Agents own the workflows that span both. The CRM sync agent reads Airtable and writes to Salesforce. A lead enrichment agent watches for new records in the pipeline and fills in missing company data. A reporting agent pulls from both Airtable and Sheets to generate weekly summaries that go to Slack.

Rafael, who built the original Sheets pipeline and lived through the migration, had the final word on it: "I spent a year making Sheets act like a database, and it was always fighting me. Airtable is just a database. But neither one could automate the workflows I actually cared about. The agents do that part."

Which One Should You Pick

If you're choosing between Airtable and Google Sheets right now, the honest answer depends on what your data looks like.

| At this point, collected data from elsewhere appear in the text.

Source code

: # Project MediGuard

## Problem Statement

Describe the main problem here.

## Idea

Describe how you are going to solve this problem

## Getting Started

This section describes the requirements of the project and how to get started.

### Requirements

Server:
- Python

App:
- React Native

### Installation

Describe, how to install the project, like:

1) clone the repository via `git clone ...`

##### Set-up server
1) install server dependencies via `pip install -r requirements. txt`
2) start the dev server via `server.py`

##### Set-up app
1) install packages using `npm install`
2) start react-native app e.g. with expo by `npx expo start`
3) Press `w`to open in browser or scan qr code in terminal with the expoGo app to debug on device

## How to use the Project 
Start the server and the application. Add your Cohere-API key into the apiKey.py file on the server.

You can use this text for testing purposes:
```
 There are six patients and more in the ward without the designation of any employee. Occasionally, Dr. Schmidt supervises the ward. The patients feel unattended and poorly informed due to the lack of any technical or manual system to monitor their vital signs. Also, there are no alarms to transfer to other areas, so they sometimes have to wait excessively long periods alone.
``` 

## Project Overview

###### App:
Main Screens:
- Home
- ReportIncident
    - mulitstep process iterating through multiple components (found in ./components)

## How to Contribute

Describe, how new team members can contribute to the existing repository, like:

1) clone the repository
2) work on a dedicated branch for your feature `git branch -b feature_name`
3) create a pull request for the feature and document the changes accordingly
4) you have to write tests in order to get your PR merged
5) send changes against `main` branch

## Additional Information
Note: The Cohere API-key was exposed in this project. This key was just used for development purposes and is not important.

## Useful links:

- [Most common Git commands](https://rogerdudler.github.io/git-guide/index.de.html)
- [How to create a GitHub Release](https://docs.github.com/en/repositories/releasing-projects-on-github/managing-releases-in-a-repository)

If your data is tabular, has relationships between records, and multiple people need different views, use Airtable. You'll save time on data integrity and team collaboration, and the built-in automations will cover most simple workflows.

If your data is analytical, formula-heavy, or needs to be shared with people outside your organization, use Sheets. The formulas are stronger, the sharing is simpler, and Apps Script gives you programmable automation if you have someone technical on the team.

If your workflows cross tools, involve conditional logic, or require keeping systems in sync, neither tool's built-in automation will carry you. That's true whether you pick Airtable, Sheets, or both. The automation layer that handles cross-system workflows should sit above the data container, not inside it.

We picked both, and the agents handle the hard parts that neither tool does well on its own.